PCA finds directions with high overall variance and ignores labels. LDA uses labels and asks which direction separates classes best. That makes LDA useful when class separation matters more than general compression.

Practical Rule

Try LDA when:

Labels are available.
Classes are reasonably compact.
You want a lightweight linear baseline.
You want a low-dimensional representation for visualization or downstream models.

Avoid it as the first choice when class boundaries are highly nonlinear.

Baseline Review

Review LDA by checking whether the projected space actually separates classes better than the raw features. A small plot, a class mean table, or a before/after score is enough evidence for this page.

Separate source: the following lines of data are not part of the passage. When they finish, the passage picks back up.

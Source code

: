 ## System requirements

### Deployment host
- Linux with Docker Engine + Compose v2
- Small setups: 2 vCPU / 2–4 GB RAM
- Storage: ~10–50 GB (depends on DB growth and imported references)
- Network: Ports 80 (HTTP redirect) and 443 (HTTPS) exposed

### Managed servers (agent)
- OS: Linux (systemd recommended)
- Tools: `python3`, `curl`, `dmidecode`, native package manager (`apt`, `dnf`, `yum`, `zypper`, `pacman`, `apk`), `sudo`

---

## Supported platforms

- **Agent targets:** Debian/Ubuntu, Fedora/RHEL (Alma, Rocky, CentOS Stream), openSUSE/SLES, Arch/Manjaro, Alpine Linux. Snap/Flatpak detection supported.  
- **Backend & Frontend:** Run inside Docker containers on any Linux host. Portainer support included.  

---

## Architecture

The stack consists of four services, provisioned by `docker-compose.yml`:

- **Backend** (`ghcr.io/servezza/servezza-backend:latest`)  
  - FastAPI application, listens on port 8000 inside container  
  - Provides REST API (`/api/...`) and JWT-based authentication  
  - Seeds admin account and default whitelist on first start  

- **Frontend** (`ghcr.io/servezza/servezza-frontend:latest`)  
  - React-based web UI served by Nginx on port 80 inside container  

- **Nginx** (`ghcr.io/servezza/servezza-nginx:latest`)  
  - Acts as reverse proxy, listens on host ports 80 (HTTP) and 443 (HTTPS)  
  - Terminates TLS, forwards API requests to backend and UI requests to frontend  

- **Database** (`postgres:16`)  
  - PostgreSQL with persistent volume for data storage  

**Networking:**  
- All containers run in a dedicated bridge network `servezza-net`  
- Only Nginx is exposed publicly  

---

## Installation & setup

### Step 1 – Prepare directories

Do not treat projection as guaranteed improvement. If classes overlap after projection, write that down and compare with SVM, KNN, or a tree-based baseline. The value of LDA is the explanation of separation, not just another transformed matrix.

Evidence to Keep

Keep this page’s proof of learning as a small evidence card:

Model Family: SVM, KNN, Naive Bayes, LDA, or another classical baseline
Dataset View: feature scale, class balance, decision boundary, and train/test split
Metric: accuracy/F1, confusion matrix, margin, neighbor behavior, or projection quality
Failure Check: scaling, high dimensionality, weak assumptions, leakage, or poor baseline fit
Expected Output: classical-ML baseline result with one limitation note

Common Mistakes

Confusing this LDA with topic-model LDA.
Assuming LDA is always better than PCA because it uses labels.
Forgetting that with two classes, LDA can project to at most one component.

Practice

Add a third class and set n_components=2. Then print the new projection shape and explain why the maximum number of components changed.

Project reference and review notes

With three classes, LDA can project to at most classes - 1 = 2 discriminative components, assuming the feature dimension also allows it. If you add three points for class 2 and set n_components=2, the transformed data should have two columns, such as (9, 2) when you now have nine rows.

The important explanation is that LDA directions separate classes. Two classes need at most one separating direction; three classes can need two.